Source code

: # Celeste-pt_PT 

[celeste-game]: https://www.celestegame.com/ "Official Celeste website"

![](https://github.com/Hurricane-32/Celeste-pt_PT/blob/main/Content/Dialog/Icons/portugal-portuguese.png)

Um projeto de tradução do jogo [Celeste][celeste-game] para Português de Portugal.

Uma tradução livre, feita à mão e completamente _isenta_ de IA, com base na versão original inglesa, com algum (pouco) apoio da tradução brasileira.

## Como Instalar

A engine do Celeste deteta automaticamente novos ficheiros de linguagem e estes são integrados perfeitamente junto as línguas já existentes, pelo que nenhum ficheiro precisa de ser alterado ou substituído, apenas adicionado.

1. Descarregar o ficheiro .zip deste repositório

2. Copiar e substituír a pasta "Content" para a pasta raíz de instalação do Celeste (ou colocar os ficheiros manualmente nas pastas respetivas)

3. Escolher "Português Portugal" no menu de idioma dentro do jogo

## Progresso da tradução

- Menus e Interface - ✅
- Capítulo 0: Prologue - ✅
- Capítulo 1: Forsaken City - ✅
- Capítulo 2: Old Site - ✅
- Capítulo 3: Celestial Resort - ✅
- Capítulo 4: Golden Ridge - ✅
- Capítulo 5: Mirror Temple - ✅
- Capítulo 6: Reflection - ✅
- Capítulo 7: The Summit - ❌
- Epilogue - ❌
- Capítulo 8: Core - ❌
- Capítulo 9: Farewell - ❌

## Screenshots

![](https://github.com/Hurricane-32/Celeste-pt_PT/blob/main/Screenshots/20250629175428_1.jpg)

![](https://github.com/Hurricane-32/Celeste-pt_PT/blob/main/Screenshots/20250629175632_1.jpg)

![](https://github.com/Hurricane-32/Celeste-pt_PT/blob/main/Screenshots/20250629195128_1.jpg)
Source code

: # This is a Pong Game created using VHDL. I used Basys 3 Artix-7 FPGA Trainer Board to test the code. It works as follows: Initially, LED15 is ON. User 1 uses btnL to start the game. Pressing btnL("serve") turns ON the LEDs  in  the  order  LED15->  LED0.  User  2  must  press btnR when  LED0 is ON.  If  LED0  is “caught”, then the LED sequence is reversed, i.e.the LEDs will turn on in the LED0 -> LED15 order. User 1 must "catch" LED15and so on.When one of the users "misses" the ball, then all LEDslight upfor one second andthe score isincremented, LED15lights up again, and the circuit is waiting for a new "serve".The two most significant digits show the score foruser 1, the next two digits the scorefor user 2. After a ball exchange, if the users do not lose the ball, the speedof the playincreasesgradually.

...

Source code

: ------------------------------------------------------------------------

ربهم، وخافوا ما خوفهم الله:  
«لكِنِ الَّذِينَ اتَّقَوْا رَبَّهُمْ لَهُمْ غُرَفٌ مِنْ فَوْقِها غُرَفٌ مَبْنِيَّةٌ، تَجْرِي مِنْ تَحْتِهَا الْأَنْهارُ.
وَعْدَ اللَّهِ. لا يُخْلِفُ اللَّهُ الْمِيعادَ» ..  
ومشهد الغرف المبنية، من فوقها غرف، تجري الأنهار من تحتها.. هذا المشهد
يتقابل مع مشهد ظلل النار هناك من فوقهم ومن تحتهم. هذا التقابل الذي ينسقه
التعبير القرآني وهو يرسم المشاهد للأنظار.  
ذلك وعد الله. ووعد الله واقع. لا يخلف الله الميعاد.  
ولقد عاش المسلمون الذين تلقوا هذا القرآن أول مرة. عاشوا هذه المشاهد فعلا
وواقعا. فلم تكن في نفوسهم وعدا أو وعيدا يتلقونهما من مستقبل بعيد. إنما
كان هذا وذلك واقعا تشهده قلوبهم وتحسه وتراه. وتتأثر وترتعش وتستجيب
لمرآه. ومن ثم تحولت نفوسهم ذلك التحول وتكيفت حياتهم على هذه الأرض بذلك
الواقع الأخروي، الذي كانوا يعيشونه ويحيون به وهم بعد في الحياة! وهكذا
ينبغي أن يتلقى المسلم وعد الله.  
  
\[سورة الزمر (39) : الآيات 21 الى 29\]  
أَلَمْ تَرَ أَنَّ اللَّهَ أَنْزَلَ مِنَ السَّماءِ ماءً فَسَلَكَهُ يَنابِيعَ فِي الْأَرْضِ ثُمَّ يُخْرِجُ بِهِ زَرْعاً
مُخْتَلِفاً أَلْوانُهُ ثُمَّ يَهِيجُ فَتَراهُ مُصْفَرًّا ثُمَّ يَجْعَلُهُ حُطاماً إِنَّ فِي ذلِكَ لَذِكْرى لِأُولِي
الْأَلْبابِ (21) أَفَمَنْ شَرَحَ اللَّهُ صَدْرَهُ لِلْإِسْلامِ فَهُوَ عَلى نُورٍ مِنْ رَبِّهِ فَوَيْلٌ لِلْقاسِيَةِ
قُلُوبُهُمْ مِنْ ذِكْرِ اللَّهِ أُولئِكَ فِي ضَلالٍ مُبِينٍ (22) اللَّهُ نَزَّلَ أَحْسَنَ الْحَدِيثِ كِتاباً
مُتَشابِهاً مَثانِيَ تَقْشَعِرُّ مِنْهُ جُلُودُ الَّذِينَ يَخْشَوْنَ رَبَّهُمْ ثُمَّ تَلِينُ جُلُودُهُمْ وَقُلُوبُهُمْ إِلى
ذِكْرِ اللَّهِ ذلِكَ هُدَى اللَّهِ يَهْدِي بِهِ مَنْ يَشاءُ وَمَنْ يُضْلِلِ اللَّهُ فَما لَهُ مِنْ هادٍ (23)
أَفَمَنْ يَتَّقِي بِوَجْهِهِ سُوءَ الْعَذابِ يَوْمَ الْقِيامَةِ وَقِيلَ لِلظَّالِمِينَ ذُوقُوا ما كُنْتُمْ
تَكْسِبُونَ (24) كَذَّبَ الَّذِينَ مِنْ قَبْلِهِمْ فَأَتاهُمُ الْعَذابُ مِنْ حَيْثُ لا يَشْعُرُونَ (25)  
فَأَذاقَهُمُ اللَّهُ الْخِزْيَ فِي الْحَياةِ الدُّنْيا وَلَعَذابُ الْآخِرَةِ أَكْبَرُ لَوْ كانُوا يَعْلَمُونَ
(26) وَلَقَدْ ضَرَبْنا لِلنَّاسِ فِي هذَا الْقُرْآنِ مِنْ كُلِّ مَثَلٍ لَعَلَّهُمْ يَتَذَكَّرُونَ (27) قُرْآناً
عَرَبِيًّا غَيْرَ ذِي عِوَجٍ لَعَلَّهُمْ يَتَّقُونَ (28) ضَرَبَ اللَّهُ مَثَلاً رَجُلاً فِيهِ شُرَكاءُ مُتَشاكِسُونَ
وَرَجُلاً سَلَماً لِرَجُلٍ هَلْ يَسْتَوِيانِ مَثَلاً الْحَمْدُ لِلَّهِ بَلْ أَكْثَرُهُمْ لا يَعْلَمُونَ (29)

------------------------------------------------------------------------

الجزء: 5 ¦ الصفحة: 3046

--

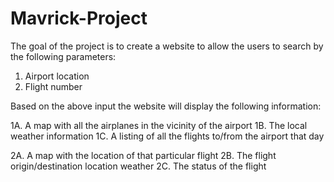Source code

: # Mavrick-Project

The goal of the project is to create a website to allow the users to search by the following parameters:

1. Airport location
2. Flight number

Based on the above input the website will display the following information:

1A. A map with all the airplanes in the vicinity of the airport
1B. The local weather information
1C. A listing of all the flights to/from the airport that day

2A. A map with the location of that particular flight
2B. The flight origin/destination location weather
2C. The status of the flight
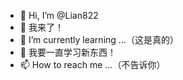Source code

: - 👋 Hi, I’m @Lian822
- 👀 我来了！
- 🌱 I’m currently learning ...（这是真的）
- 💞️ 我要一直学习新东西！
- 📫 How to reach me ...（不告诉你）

EXERCISE DESCRIPTION: Using the listing above, return word for word each line from the one that has "- 🌱 I’m currently learning ...（这是真的）" through the one that has "- 📫 How to reach me ...（不告诉你）", and no line outside that range.

ANSWER BOX:
- 🌱 I’m currently learning ...（这是真的）
- 💞️ 我要一直学习新东西！
- 📫 How to reach me ...（不告诉你）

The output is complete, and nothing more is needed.